Consider this anonymous cousin of collatz-end:

(λ (f)
  (λ (n)
    (cond
      [(= n 1) 1]
      [(even? n) (f (/ n 2))]
      [(odd? n) (f (+ 1 (* 3 n)))])))

This is not the same as collatz-end. Instead, it's one "step" in the execution of collatz-end. Give me a "next" procedure (f), and I'll give you a procedure that takes an n, does one Collatz step on it, and then passes the resulting number to f.

Observe how this entire expression is nearly what we want for f.

Here's another cousin:

(λ (f)
  (λ (n)
    (cond
      [(= n 1) 1]
      [(even? n) ((f f) (/ n 2))]
      [(odd? n) ((f f) (+ 1 (* 3 n)))])))

You are forgiven if your head is starting to hurt. This is like the previous example, except that now the f that we accept is a procedure that takes a procedure and returns a procedure that takes a nonzero natural number. That is, f is something that looks like the most recent example.

If we apply this procedure to itself, do we get collatz-end?

((λ (f) (λ (n) (cond [(= n 1) 1] [(even? n) ((f f) (/ n 2))] [(odd? n) ((f f) (+ 1 (* 3 n)))])))
 (λ (f) (λ (n) (cond [(= n 1) 1] [(even? n) ((f f) (/ n 2))] [(odd? n) ((f f) (+ 1 (* 3 n)))]))))

This evaluates to a procedure that takes a nonzero natural number, and ...

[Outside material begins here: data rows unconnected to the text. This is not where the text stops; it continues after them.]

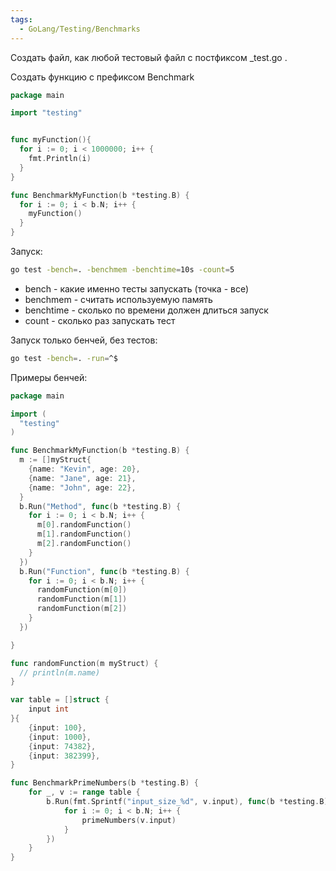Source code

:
 ```yaml
---
tags:
  - GoLang/Testing/Benchmarks
---
```

Создать файл, как любой тестовый файл с постфиксом \_test.go .

Создать функцию с префиксом Benchmark

```go
package main

import "testing"


func myFunction(){
  for i := 0; i < 1000000; i++ {
    fmt.Println(i)
  }
}

func BenchmarkMyFunction(b *testing.B) {
  for i := 0; i < b.N; i++ {
    myFunction()
  }
}

```

Запуск: 

```sh
go test -bench=. -benchmem -benchtime=10s -count=5
```

- bench - какие именно тесты запускать (точка - все)
- benchmem - считать используемую память 
- benchtime - сколько по времени должен длиться запуск
- count - сколько раз запускать тест

Запуск только бенчей, без тестов: 

```sh
go test -bench=. -run=^$
```

Примеры бенчей: 

```go
package main

import (
  "testing"
)

func BenchmarkMyFunction(b *testing.B) {
  m := []myStruct{
    {name: "Kevin", age: 20},
    {name: "Jane", age: 21},
    {name: "John", age: 22},
  }
  b.Run("Method", func(b *testing.B) {
    for i := 0; i < b.N; i++ {
      m[0].randomFunction()
      m[1].randomFunction()
      m[2].randomFunction()
    }
  })
  b.Run("Function", func(b *testing.B) {
    for i := 0; i < b.N; i++ {
      randomFunction(m[0])
      randomFunction(m[1])
      randomFunction(m[2])
    }
  })

}

func randomFunction(m myStruct) {
  // println(m.name)
}

```

```go
var table = []struct {
    input int
}{
    {input: 100},
    {input: 1000},
    {input: 74382},
    {input: 382399},
}

func BenchmarkPrimeNumbers(b *testing.B) {
    for _, v := range table {
        b.Run(fmt.Sprintf("input_size_%d", v.input), func(b *testing.B) {
            for i := 0; i < b.N; i++ {
                primeNumbers(v.input)
            }
        })
    }
}
```


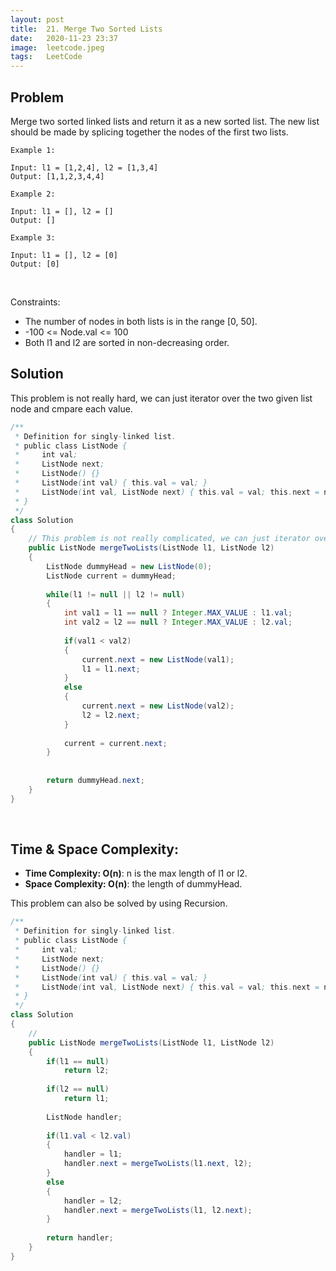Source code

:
 ```yaml
---
layout: post 
title:  21. Merge Two Sorted Lists
date:   2020-11-23 23:37
image:  leetcode.jpeg
tags:   LeetCode
---
```


## Problem

Merge two sorted linked lists and return it as a new sorted list. The new list should be made by splicing together the nodes of the first two lists.

```
Example 1:

Input: l1 = [1,2,4], l2 = [1,3,4]
Output: [1,1,2,3,4,4]

Example 2:

Input: l1 = [], l2 = []
Output: []

Example 3:

Input: l1 = [], l2 = [0]
Output: [0]
```

<!-- Line breaks -->
<br />

Constraints:

* The number of nodes in both lists is in the range [0, 50].
* -100 <= Node.val <= 100
* Both l1 and l2 are sorted in non-decreasing order.

## Solution

This problem is not really hard, we can just iterator over the two given list node and cmpare each value. 

```java
/**
 * Definition for singly-linked list.
 * public class ListNode {
 *     int val;
 *     ListNode next;
 *     ListNode() {}
 *     ListNode(int val) { this.val = val; }
 *     ListNode(int val, ListNode next) { this.val = val; this.next = next; }
 * }
 */
class Solution 
{
    // This problem is not really complicated, we can just iterator over the two given list node and cmpare each value. 
    public ListNode mergeTwoLists(ListNode l1, ListNode l2) 
    {
        ListNode dummyHead = new ListNode(0);
        ListNode current = dummyHead;
        
        while(l1 != null || l2 != null)
        {
            int val1 = l1 == null ? Integer.MAX_VALUE : l1.val;
            int val2 = l2 == null ? Integer.MAX_VALUE : l2.val;
            
            if(val1 < val2)
            {
                current.next = new ListNode(val1);
                l1 = l1.next;
            }
            else
            {
                current.next = new ListNode(val2);
                l2 = l2.next;
            }
            
            current = current.next;
        }
        
        
        return dummyHead.next;
    }
}
```

<!-- Line breaks -->
<br />

## Time & Space Complexity:

* **Time Complexity: O(n)**: n is the max length of l1 or l2.
* **Space Complexity: O(n)**: the length of dummyHead.


This problem can also be solved by using Recursion.

```java
/**
 * Definition for singly-linked list.
 * public class ListNode {
 *     int val;
 *     ListNode next;
 *     ListNode() {}
 *     ListNode(int val) { this.val = val; }
 *     ListNode(int val, ListNode next) { this.val = val; this.next = next; }
 * }
 */
class Solution 
{
    // 
    public ListNode mergeTwoLists(ListNode l1, ListNode l2) 
    {
        if(l1 == null)
            return l2;
       
        if(l2 == null)
            return l1;
        
        ListNode handler;
        
        if(l1.val < l2.val)
        {
            handler = l1;
            handler.next = mergeTwoLists(l1.next, l2);
        }
        else
        {
            handler = l2;
            handler.next = mergeTwoLists(l1, l2.next);
        }
        
        return handler;
    }
}
```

does the same thing that collatz-end does.

Whether an execution environment will demonstrate this fact depends on the evaluation order used in the execution. Thanks to the "short-circuit" evaluation property of if, which underlies our cond, this procedure really is the same as collatz-end.

Combinators

The self-applicative monstrosity above is not yet satisfactory, though. Let's look at the original procedure again:

(define collatz-end
  (λ (n)
    (cond
      [(= n 1) 1]
      [(even? n) (collatz-end (/ n 2))]
      [(odd? n) (collatz-end (+ 1 (* 3 n)))])))

This entire snippet of code is the same no matter which name we choose for collatz-end, as long as our choice is not already taken (λ, cond, even?, ...).

So, collatz-end is reasonably thought of as a parameter. Let's call it f.

(λ (f)
  (λ (n)
    (cond
      [(= n 1) 1]
      [(even? n) (f (/ n 2))]
      [(odd? n) (f (+ 1 (* 3 n)))])))

We're now back to where we were at the beginning of the previous section. This procedure is not collatz-end, but it's the natural non-recursive analog to collatz-end. Let's call this procedure E.

Can we define a procedure that, given E, returns collatz-end?

Earlier, we modified E, replacing appearances of f with (f f). This allowed us to describe collatz-end as the modified procedure applied to itself.

It would be nicer if such modification weren't necessary. Maybe there is a way to encode that transformation in the operation that takes this anonymous procedure and gives us collatz-end.

Well, we have a procedure that looks like this:

(λ (f) (λ (n) ...))

where the ... uses f as a procedure taking a natural number, i.e. some (λ (n) ...). We want that inner f to be based on the overall procedure.

Consider this procedure:

(λ (f) (λ (n) ((f f) n)))

This is an attempt to encapsulate the transformation we performed in the previous section; namely, to take a procedure that returns a Collatz-like procedure, and transform it into a Collatz-like procedure whose inner "next" procedure is the original procedure applied to itself.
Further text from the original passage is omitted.